When asking yourself, “Can I prepay my mortgage?” look at your
entire financial picture. Here are some important questions to consider:
- Is
your monthly budget tight after meeting necessary expenses?
- Is
your income variable and/or unpredictable?
- How
long do I plan to stay in my home?
- Are
you saving enough for retirement?
- Do
you have an adequate emergency savings fund of three to six months of
household living expenses?
- Do
you have a lot of high-interest credit cards or loans?

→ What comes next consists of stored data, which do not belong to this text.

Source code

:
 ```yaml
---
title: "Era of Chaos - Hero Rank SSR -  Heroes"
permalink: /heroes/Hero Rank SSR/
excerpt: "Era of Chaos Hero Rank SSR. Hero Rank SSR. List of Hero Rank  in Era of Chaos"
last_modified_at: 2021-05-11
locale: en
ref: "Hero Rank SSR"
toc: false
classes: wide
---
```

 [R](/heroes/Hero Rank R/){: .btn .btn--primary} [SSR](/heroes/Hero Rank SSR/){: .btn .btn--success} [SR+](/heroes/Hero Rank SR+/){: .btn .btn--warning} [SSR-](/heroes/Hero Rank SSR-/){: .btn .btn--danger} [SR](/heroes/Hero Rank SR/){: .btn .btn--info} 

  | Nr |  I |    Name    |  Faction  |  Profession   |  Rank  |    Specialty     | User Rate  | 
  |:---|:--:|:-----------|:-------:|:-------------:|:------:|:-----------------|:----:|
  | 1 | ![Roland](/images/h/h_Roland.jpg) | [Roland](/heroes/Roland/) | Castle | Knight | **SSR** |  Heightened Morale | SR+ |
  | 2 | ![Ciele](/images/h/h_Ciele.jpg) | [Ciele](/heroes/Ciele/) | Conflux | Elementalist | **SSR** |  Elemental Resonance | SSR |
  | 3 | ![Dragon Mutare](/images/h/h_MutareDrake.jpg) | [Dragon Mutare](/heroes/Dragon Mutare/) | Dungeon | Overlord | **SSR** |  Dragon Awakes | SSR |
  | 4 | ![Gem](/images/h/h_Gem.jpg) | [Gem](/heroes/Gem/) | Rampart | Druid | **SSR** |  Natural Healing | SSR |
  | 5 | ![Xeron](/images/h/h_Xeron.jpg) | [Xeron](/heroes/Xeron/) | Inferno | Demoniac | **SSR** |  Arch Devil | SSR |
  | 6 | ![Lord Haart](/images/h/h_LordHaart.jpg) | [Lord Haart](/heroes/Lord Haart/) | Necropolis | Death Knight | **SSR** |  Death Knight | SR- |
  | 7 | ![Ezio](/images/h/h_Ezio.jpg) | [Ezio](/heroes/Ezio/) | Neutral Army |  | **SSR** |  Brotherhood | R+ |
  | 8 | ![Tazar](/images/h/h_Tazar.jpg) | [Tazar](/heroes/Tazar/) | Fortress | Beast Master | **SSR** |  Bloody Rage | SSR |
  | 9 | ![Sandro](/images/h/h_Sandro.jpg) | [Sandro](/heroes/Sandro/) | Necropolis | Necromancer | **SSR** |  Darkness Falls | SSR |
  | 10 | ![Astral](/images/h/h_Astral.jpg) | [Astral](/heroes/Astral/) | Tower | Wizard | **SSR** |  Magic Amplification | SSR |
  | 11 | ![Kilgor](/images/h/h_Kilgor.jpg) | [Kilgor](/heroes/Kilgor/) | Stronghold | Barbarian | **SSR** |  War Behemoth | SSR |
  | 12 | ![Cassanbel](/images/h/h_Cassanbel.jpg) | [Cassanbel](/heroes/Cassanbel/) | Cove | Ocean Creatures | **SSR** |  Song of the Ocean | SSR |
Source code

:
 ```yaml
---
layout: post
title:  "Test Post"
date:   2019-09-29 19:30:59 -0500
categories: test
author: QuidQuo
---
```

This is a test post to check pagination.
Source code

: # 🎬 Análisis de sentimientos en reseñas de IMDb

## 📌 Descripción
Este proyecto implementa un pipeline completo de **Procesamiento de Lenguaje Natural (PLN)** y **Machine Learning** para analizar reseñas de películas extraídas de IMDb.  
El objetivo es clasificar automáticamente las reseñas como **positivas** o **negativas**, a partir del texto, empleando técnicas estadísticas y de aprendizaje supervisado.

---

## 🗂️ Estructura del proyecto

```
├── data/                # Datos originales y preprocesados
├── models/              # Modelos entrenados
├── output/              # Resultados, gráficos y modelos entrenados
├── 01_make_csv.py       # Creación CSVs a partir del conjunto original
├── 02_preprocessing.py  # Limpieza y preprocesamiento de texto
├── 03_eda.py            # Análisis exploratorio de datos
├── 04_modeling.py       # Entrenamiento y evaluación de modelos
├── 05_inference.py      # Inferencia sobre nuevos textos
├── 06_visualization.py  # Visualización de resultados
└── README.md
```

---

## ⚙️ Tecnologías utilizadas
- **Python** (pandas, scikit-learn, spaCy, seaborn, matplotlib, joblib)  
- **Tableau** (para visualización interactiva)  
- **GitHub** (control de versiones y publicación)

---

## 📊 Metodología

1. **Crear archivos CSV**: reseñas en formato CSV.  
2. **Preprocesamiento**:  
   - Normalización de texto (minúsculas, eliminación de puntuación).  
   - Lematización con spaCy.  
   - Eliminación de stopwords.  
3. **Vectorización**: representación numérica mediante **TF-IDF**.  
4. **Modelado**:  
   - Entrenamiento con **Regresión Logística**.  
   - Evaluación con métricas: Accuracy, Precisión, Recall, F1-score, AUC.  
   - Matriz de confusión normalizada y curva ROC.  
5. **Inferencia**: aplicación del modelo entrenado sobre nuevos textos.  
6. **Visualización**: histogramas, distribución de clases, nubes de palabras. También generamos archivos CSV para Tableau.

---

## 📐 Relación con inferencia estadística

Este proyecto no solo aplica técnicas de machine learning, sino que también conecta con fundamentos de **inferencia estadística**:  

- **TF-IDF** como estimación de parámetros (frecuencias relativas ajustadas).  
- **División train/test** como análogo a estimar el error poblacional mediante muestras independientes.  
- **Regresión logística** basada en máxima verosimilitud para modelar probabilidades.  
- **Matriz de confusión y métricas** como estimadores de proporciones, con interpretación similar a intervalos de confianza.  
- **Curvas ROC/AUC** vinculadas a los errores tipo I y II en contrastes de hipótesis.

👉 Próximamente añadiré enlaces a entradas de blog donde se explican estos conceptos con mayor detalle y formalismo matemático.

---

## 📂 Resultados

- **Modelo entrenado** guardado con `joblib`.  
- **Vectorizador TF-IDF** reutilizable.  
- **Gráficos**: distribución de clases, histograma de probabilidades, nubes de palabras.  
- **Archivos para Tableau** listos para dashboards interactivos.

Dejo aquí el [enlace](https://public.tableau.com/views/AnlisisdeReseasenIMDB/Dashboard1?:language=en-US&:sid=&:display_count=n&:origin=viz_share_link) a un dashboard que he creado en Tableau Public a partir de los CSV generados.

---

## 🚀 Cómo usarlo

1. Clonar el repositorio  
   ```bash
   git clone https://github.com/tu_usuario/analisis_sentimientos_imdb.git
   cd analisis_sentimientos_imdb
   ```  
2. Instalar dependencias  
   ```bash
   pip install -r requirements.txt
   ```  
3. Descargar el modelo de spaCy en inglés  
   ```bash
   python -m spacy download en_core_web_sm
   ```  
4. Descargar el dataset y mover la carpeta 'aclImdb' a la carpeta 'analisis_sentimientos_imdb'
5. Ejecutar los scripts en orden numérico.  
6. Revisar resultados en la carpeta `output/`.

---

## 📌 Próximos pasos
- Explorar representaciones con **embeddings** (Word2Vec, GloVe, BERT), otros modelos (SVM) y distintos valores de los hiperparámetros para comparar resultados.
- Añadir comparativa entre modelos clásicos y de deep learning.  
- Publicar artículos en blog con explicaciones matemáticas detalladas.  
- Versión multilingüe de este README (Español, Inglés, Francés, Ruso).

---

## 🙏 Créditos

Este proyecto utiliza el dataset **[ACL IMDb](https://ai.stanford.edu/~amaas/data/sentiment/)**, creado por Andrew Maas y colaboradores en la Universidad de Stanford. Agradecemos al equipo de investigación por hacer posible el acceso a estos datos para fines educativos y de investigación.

Assessing your financial goals, income and budget can help you
decide whether it makes more sense to address other pressing financial concerns
before paying ahead on your mortgage.
Do it yourself
Let’s say you want to budget an extra amount each month to prepay
your principal. One tactic is to make one extra principal and interest payment
per year. You could simply make a double payment during the month of your
choosing or add one-twelfth of a principal and interest payment to each month’s
payment. A year later, you will have made 13 payments.
Make sure you earmark any additional principal payments to go
specifically toward your principal. Lenders typically have this option online
or have a process for earmarking checks for principal payments only. Ask your
lender for instructions. If you don’t specify that the extra payments should go
toward the loan principal, the extra money will go toward your next monthly
mortgage payment. And that won’t help you achieve your goal of prepaying your
mortgage.
Once you have built sufficient equity in your home, you should
ask your lender to remove private
mortgage insurance, or PMI. Paying down your loan principal at a
faster rate helps eliminate PMI payments more quickly, which also saves you
money in the long run.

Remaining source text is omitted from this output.